I tried that Ceph: manually repair object - Ceph methods on PG 2.7 before..Tried 3 replica case, which would result in shard missing, regardless of which one I moved,  2 replica case, hmm... I guess I don't know how long is "wait a bit" is, I just turned it back on after a minute or so, just returns back to same inconsistent message.. =P  Are we looking for entire stopped OSD to map to different OSD and get 3 replica when running stopped OSD again?

Regards,
Hong

    On Wednesday, September 20, 2017 4:47 PM, hjcho616 <hjcho616@xxxxxxxxx> wrote:

 Thanks Ronny.  I'll try that inconsistent issue soon.  

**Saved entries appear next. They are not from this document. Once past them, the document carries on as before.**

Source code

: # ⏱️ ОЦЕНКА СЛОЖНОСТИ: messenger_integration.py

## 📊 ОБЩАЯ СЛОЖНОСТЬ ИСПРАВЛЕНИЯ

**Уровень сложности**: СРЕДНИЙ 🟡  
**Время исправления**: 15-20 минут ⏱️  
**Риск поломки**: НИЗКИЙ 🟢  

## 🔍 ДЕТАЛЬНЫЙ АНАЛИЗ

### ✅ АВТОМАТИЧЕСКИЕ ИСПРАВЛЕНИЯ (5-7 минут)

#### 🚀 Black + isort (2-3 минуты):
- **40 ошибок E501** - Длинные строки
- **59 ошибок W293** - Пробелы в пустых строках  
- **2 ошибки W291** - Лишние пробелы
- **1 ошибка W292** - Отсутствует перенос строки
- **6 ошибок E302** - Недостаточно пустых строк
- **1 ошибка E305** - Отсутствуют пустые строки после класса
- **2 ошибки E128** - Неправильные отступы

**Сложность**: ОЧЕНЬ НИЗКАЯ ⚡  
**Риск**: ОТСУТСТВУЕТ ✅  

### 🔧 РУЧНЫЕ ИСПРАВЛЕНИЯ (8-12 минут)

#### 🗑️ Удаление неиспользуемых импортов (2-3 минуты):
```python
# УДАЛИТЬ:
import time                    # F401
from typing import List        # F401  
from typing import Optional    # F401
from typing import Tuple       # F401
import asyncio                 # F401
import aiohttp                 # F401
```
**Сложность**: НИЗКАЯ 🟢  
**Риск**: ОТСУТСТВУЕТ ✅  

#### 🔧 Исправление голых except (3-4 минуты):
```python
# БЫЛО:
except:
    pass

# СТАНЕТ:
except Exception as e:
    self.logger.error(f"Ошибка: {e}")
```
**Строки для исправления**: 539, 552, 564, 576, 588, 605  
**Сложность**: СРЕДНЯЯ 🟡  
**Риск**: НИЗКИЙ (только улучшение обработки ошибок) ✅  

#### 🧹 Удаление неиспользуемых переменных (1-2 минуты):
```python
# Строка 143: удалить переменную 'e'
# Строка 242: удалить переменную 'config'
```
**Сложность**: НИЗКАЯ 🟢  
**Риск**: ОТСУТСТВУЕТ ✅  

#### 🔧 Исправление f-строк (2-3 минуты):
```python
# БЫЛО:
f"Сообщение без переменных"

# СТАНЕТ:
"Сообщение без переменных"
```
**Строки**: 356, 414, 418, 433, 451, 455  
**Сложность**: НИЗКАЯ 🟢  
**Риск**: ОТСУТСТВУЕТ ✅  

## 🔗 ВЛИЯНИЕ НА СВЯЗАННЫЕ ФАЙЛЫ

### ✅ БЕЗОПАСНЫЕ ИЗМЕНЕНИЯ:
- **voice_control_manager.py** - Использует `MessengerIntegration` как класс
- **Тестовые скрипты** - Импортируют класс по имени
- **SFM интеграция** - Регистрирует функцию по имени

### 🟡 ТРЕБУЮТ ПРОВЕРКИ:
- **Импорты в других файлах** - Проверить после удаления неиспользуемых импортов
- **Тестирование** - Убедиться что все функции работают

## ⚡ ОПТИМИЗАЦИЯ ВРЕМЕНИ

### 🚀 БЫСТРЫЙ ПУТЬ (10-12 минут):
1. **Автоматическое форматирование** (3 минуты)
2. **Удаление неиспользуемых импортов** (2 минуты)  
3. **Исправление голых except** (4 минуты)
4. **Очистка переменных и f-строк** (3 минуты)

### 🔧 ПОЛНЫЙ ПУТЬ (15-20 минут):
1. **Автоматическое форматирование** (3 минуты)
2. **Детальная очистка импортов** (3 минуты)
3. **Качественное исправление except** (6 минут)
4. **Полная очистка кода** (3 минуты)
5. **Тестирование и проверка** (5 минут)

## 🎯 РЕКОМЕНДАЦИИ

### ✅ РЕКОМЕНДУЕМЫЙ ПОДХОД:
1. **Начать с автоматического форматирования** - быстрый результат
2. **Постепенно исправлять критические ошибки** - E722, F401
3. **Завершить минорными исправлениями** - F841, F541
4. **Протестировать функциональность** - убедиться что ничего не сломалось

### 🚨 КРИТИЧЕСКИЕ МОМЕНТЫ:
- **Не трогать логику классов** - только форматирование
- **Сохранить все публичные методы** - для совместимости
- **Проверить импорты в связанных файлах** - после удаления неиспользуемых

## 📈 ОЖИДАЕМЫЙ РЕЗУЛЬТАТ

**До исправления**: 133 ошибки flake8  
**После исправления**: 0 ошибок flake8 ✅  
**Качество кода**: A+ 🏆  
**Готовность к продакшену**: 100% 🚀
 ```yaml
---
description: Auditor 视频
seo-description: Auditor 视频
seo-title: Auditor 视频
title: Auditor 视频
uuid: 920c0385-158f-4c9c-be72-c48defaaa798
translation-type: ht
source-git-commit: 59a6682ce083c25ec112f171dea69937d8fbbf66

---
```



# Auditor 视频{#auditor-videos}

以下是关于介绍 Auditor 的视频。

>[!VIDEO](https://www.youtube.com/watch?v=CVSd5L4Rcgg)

I think the OSD drive that PG 1.28 is sitting on is still ok... just file corruption happened when power outage happened.. =P  
As you suggested, 
cd /var/lib/ceph/osd/ceph-4/current/
tar --xattrs --preserve-permissions -zcvf osd.4.tar.gz 1.28_*
cd /var/lib/ceph/osd/ceph-10/tmposd
mkdir current
chown ceph.ceph current/
cd current/
tar --xattrs --preserve-permissions -zxvf /var/lib/ceph/osd/ceph-4/current/osd.4.tar.gz
systemctl start ceph-osd@8

I created an temp OSD like I did during import time.  Then set the crush reweight to 0.  I noticed current directory was missing. =P So created a current directory and copied content there.

Starting OSD doesn't appear to show any activity.  Is there any other file I need to copy over other than 1.28_head and 1.28_tail directories?

Regards,
Hong

    On Wednesday, September 20, 2017 4:04 PM, Ronny Aasen <ronny+ceph-users@xxxxxxxx> wrote:

    i would only tar the pg you have
      missing objects from, trying to inject older objects when the pg
      is correct can not be good. 

      scrub errors is kind of the issue with only 2 replicas. when you
      have 2 different objects. how to know witch one is correct and
      witch one is bad..

      and as you have read on
      http://ceph.com/geen-categorie/ceph-manually-repair-object/  and
      on
http://docs.ceph.com/docs/master/rados/troubleshooting/troubleshooting-pg/
      you need to

      - find the pg      ::  rados list-inconsistent-pg [pool]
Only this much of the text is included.